TASK ITEM: From the entries that follow, reproduce exactly and only the lines from the line with "A simple function" to the line with "Damian Dulisz from", endpoints included.

EXCERPTED RECORDS:
[Start of section]

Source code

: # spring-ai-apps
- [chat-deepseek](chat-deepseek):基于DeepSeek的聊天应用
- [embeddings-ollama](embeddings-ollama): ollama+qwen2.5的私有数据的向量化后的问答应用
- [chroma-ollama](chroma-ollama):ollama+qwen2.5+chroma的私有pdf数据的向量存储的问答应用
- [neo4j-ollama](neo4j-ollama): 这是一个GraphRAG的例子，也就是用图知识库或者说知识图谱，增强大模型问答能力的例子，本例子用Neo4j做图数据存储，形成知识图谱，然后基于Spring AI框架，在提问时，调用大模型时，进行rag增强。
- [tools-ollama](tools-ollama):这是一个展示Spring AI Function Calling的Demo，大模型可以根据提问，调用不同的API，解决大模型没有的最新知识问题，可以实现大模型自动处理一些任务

[End of section]
[Start of section]

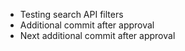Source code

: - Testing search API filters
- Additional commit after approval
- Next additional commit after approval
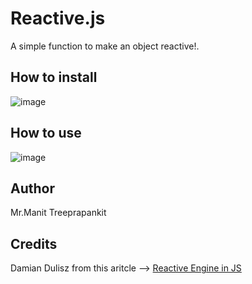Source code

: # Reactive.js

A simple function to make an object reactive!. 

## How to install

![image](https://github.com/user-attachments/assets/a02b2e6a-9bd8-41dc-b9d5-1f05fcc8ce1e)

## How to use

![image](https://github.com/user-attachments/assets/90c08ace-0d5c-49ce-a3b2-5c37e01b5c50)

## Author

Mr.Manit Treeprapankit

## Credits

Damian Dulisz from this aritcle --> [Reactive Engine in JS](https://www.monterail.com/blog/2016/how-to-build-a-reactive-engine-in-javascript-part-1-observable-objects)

[End of section]

COMPLETED TASK:
A simple function to make an object reactive!. 

## How to install

![image](https://github.com/user-attachments/assets/a02b2e6a-9bd8-41dc-b9d5-1f05fcc8ce1e)

## How to use

![image](https://github.com/user-attachments/assets/90c08ace-0d5c-49ce-a3b2-5c37e01b5c50)

## Author

Mr.Manit Treeprapankit

## Credits

Damian Dulisz from this aritcle --> [Reactive Engine in JS](https://www.monterail.com/blog/2016/how-to-build-a-reactive-engine-in-javascript-part-1-observable-objects)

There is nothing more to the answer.